3. EXTRAIT PRINCIPAL DE LA DÉCISION
Le passage suivant synthétise le cœur du raisonnement juridique sur l'effet extinctif de l'administration provisoire quant aux pouvoirs des organes statutaires :
Extrait principal de la décision : "Sa nomination [en qualité d'administrateur provisoire] a bien entraîné le dessaisissement des organes sociaux jusque-là en place, lesquels n'avaient plus qualité pour engager la fédération et être assignés par les requérants." (Jugement, page 17)
4. POINTS DE DROIT
- 🎯 Effet de l'administration provisoire : La désignation judiciaire d'un administrateur provisoire avec mission de gestion entraîne le dessaisissement automatique des organes sociaux statutaires de la personne morale (association ou société).

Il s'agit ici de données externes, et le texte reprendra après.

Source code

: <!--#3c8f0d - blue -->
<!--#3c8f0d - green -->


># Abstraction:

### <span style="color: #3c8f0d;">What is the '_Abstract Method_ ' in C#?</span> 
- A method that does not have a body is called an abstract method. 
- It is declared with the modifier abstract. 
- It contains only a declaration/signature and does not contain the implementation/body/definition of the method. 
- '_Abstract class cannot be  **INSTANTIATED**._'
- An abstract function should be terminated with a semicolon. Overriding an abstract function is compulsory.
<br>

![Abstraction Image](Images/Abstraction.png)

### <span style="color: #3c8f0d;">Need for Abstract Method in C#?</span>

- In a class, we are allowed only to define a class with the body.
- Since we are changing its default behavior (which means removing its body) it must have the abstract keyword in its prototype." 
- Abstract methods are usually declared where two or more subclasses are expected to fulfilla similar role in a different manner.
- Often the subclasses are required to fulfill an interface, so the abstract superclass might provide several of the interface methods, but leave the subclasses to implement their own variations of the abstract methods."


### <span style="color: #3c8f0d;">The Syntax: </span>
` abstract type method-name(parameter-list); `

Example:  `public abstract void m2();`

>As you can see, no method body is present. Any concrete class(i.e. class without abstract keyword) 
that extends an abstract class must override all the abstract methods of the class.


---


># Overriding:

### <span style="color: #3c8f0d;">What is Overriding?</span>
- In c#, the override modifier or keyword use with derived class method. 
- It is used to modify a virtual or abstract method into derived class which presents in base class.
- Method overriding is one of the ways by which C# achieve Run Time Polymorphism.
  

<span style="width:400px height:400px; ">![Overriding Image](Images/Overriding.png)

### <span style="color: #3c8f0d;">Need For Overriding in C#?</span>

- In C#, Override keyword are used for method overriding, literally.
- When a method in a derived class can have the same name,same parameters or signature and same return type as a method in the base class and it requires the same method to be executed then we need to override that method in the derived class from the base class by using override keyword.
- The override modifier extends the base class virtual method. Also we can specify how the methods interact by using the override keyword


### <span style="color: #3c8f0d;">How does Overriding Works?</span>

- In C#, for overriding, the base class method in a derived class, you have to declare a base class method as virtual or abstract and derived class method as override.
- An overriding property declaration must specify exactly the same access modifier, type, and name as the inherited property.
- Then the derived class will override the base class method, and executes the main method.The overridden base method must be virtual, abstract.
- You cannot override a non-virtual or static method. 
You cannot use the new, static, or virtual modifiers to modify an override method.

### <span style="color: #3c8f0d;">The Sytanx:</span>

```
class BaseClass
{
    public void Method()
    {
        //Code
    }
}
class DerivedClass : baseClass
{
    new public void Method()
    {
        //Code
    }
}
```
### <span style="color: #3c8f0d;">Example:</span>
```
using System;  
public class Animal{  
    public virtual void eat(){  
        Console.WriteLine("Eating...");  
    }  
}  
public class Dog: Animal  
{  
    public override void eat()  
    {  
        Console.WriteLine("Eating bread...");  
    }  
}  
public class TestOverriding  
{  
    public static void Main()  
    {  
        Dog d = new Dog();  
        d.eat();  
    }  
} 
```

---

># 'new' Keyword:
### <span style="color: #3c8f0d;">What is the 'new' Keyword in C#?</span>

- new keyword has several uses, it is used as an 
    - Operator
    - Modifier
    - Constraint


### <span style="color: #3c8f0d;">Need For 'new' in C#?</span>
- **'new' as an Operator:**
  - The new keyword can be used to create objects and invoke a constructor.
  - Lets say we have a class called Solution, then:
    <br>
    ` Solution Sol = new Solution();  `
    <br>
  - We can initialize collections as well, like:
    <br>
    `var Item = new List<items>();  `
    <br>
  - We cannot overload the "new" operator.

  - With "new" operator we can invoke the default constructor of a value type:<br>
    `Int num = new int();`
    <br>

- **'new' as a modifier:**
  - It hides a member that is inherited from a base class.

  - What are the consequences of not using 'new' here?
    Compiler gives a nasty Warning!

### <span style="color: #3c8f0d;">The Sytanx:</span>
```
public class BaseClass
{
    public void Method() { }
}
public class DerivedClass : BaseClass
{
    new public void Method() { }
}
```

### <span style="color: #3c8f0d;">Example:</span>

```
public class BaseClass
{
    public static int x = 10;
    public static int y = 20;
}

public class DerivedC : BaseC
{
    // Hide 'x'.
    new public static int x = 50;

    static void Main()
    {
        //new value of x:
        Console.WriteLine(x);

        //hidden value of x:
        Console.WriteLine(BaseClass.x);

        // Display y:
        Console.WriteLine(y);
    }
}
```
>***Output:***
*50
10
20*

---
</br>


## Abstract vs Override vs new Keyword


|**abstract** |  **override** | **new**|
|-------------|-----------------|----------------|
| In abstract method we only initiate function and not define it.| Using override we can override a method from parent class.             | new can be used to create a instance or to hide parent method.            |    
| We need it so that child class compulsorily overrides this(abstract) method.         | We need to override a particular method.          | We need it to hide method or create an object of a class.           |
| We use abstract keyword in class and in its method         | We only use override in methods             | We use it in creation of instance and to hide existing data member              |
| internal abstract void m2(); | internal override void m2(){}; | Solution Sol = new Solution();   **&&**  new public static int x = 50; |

- 🔗 Capacité passive : Durant la période d'administration provisoire, l'assignation en justice doit impérativement être délivrée à l'administrateur ès qualités, seul habilité à représenter l'entité. Une assignation délivrée aux "représentants légaux" (organes dessaisis) est nulle.

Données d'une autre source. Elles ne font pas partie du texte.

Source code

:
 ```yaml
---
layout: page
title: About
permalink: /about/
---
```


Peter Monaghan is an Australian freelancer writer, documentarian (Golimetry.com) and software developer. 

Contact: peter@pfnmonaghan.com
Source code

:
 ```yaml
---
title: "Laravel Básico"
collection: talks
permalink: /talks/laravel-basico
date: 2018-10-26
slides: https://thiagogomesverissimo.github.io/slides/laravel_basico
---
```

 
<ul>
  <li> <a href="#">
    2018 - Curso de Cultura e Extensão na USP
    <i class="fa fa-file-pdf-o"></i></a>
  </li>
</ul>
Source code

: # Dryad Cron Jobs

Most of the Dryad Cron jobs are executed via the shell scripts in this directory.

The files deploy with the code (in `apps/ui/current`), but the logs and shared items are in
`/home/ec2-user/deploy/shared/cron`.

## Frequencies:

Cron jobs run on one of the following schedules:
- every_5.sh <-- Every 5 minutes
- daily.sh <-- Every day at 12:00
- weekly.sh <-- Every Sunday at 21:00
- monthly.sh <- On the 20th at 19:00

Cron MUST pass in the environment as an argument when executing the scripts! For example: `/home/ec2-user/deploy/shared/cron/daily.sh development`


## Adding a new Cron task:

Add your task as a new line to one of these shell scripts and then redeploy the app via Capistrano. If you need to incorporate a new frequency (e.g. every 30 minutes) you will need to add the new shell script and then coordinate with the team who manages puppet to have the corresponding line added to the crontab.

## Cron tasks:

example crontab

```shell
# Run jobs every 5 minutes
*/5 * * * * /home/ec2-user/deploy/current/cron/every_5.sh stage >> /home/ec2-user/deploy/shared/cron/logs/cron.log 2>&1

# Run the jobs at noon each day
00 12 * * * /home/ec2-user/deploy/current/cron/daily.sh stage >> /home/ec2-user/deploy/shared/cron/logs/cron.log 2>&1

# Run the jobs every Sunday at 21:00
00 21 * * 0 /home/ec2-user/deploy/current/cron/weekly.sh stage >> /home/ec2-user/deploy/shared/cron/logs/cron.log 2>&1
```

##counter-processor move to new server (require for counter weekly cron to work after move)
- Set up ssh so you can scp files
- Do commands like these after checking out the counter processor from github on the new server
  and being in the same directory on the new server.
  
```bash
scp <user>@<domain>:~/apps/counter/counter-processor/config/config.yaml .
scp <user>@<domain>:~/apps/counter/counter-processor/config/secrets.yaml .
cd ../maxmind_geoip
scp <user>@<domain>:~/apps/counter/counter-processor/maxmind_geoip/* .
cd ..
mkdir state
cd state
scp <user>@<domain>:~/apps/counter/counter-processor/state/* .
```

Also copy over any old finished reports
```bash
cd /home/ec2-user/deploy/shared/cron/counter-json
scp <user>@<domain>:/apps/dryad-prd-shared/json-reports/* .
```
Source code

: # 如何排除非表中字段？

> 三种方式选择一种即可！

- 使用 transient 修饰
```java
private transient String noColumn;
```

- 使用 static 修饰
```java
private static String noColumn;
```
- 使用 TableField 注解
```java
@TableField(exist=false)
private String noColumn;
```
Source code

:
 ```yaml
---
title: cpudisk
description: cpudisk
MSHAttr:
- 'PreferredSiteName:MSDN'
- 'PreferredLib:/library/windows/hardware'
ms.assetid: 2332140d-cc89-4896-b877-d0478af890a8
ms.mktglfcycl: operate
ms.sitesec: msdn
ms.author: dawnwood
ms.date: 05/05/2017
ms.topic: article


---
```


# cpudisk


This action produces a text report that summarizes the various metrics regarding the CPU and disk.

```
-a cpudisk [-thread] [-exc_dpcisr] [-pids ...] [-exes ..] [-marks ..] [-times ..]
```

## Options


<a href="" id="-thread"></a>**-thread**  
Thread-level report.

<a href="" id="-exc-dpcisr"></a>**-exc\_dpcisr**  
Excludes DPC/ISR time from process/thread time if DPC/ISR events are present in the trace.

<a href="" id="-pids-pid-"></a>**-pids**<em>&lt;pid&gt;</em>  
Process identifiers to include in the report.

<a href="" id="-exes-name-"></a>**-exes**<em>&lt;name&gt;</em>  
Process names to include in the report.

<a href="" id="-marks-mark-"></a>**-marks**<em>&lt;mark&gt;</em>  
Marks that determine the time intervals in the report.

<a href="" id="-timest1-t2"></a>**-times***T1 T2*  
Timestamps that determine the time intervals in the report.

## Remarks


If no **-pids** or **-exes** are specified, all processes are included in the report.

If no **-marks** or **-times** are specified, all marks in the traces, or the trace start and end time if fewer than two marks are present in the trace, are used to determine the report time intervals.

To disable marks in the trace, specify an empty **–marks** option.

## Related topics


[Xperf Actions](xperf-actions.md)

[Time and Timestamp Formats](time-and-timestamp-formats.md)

- 📋 Qualification du vice : Le défaut de pouvoir du destinataire de l'acte constitue une irrégularité de fond au sens de l'article 117 du Code de procédure civile, qui peut être prononcée sans que celui qui l'invoque ait à justifier d'un grief.
- ⚠️ Régularisation (Art. 121 CPC) : La fin de la mission de l'administrateur en cours d'instance ne régularise pas automatiquement la procédure. Il est nécessaire que le représentant légal nouvellement élu soit mis en cause ou intervienne à l'instance pour couvrir la nullité initiale.
Mots clés
Nullité de l'assignation, Vice de fond, Administration provisoire, Dessaisissement, Article 117 CPC, Capacité d'ester, Organes sociaux, Régularisation, Article 121 CPC, Représentation légale.